--- Data for processing Enclosed Below ---

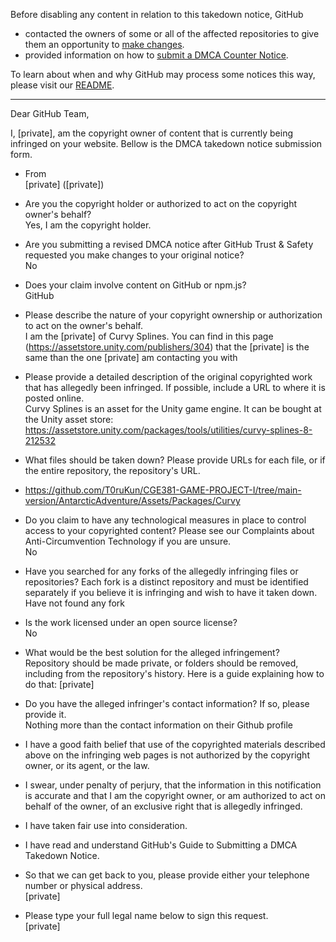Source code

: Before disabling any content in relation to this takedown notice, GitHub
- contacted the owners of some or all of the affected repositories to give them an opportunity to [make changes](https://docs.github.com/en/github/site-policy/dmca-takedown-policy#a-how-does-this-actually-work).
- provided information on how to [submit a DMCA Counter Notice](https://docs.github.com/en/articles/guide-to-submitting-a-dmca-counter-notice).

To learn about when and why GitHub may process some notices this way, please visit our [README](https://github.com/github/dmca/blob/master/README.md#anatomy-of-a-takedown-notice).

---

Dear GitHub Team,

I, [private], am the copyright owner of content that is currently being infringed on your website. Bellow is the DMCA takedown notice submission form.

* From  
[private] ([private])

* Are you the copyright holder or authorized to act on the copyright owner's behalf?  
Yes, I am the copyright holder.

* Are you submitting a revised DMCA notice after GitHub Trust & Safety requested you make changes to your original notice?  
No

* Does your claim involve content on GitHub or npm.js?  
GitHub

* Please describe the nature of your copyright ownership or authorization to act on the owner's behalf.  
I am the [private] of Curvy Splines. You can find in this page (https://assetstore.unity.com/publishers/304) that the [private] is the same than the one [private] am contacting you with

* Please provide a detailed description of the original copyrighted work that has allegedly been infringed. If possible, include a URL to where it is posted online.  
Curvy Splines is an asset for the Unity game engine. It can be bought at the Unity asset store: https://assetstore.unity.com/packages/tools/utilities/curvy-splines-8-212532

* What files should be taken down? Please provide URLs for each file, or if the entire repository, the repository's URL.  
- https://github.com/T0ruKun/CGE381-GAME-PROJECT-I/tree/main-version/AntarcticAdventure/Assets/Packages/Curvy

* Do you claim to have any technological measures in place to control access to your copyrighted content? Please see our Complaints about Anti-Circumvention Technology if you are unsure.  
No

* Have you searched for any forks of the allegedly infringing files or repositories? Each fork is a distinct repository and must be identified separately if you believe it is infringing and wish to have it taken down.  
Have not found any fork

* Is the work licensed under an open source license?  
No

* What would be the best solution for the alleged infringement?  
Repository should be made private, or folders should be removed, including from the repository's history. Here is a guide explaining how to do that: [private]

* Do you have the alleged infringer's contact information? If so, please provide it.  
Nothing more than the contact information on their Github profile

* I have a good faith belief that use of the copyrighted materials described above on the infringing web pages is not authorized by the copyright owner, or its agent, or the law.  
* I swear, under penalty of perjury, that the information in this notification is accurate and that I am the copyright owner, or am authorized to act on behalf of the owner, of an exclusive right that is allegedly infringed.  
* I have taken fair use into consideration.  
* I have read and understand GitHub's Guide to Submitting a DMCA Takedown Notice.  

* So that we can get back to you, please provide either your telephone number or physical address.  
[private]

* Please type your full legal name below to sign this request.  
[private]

--- End of Enclosed Data for processing ---
--- Data for processing Enclosed Below ---

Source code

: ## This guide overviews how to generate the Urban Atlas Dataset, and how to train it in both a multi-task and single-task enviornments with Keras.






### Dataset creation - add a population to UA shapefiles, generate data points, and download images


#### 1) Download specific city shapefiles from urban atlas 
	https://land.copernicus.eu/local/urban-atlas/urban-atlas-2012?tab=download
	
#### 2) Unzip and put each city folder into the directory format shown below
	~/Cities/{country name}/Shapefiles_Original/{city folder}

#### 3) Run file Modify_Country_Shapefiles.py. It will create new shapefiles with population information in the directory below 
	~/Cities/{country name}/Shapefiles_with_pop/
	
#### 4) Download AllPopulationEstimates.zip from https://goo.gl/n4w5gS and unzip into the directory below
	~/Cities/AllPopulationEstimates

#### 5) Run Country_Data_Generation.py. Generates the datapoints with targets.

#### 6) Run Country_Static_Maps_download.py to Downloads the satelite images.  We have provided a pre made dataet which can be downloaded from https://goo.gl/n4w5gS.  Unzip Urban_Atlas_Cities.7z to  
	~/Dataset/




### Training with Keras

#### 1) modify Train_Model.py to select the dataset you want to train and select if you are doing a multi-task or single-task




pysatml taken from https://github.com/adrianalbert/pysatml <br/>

--- End of Enclosed Data for processing ---

Return a copy of each line in the records above that has "taken" in it.

§ **Result of the exercise**:
* What files should be taken down? Please provide URLs for each file, or if the entire repository, the repository's URL.  
* Have you searched for any forks of the allegedly infringing files or repositories? Each fork is a distinct repository and must be identified separately if you believe it is infringing and wish to have it taken down.  
* I have taken fair use into consideration.  
pysatml taken from https://github.com/adrianalbert/pysatml <br/>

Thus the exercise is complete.